**Your task:** Nothing but a number belongs in the answer: the count of lines below that contain the word "function".

Source texts of formatted documents

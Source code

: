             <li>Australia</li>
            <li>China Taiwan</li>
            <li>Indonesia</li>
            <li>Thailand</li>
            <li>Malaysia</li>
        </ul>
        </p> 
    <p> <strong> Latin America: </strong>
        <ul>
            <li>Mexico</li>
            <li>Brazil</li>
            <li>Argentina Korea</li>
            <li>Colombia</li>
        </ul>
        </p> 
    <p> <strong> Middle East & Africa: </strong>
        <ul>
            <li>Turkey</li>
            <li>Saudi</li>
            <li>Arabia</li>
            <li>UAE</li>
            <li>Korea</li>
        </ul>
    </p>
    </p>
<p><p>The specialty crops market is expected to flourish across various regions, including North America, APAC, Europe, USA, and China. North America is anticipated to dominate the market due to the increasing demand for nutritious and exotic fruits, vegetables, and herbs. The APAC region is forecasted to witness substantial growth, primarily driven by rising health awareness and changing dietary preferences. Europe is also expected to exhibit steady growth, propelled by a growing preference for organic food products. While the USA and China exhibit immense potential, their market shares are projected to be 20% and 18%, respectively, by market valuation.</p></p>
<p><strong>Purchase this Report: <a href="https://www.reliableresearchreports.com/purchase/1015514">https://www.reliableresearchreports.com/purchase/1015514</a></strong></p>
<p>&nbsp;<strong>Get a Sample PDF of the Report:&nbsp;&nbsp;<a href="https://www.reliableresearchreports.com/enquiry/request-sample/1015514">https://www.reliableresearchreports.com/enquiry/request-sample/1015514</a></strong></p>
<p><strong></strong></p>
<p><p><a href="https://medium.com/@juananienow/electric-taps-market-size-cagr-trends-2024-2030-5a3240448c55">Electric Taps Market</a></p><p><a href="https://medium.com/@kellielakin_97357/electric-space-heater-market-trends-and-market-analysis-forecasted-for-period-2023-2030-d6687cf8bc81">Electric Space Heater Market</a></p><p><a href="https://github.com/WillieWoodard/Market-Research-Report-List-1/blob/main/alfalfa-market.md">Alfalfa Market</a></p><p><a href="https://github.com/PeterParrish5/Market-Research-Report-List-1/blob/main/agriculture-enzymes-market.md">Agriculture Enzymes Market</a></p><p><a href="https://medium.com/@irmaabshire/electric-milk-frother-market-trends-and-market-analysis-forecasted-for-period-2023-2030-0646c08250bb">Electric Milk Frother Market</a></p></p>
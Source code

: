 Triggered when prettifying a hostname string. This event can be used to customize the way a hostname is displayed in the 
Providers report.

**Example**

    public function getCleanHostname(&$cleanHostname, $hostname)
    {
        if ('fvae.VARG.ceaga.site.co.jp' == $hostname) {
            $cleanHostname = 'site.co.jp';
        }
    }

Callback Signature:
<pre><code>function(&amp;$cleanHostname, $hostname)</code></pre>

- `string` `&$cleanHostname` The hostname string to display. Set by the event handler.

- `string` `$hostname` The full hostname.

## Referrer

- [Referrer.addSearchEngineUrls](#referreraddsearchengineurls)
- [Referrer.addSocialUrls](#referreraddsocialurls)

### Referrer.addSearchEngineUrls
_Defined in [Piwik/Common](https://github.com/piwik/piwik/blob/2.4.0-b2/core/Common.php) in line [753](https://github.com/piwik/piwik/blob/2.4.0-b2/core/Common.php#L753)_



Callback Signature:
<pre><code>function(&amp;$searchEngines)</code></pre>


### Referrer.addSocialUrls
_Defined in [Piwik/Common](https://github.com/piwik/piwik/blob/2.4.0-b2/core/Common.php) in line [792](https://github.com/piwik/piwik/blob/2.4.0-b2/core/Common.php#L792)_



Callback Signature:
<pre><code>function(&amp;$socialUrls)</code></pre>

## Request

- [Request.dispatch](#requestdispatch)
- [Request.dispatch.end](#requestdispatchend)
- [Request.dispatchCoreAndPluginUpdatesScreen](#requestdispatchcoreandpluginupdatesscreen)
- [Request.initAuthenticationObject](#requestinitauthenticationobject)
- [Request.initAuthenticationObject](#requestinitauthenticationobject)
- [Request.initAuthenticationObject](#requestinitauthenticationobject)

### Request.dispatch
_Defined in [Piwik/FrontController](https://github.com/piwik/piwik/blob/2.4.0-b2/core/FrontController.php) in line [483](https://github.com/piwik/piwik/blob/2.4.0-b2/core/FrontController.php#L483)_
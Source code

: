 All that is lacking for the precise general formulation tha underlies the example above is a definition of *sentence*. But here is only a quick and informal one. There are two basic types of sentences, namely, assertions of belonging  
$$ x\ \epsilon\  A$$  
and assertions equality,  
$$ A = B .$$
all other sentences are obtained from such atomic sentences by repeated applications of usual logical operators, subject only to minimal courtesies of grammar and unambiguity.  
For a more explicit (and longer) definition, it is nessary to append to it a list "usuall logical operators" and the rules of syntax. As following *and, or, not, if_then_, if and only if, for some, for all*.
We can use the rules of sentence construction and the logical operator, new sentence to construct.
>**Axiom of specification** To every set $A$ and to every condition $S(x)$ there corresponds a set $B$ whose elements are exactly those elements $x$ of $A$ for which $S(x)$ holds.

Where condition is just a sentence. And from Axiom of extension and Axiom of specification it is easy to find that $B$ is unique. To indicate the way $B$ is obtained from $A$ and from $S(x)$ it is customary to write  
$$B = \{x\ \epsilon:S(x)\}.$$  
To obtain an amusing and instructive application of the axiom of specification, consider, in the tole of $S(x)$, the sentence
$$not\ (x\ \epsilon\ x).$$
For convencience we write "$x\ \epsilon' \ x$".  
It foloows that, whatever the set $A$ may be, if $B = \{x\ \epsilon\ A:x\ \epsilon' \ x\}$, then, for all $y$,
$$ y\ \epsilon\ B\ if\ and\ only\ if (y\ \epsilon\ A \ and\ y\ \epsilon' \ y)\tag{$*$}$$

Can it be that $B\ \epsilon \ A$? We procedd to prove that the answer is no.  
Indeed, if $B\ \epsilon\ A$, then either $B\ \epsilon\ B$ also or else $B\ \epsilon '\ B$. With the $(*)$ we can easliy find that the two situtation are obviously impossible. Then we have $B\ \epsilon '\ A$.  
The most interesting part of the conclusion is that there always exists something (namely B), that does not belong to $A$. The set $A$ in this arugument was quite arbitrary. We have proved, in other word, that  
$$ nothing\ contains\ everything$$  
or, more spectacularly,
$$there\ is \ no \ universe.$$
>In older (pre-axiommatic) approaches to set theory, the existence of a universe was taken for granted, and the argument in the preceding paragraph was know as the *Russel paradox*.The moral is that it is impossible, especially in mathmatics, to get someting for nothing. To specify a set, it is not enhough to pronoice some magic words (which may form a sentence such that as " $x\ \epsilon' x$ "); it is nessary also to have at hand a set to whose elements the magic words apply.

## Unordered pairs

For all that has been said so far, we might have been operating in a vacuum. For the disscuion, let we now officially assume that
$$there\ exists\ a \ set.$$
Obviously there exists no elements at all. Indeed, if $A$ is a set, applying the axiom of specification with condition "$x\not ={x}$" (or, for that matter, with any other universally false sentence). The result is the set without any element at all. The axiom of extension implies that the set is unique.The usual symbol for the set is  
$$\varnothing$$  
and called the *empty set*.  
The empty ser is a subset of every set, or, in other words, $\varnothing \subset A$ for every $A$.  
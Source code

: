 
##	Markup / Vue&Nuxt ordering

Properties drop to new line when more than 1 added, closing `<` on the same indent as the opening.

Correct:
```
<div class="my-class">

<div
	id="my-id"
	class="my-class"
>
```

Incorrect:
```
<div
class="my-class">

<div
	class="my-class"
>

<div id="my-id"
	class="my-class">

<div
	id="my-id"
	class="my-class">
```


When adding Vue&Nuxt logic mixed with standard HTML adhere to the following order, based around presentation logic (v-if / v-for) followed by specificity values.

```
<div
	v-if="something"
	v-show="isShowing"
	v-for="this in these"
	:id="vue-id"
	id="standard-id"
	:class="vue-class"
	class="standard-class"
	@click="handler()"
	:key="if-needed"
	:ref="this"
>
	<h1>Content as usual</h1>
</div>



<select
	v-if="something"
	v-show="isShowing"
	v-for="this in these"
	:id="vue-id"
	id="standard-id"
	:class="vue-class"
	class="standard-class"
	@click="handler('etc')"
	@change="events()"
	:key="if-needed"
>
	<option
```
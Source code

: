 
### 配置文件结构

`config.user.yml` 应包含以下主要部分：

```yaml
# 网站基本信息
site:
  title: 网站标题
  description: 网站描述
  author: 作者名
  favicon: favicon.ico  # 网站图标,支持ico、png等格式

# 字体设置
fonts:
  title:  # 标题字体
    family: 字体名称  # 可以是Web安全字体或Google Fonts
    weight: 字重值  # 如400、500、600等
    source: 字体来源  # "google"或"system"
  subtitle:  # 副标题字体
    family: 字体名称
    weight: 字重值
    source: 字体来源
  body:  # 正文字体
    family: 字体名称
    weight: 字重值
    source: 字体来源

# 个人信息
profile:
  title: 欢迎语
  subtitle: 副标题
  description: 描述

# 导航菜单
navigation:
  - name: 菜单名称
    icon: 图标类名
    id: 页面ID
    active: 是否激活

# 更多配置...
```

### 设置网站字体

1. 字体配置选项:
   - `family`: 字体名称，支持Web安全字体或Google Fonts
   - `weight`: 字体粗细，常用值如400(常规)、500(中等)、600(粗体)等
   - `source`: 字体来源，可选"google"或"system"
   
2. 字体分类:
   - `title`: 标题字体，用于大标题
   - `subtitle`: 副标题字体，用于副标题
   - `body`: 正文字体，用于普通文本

**Output of the exercise:** 4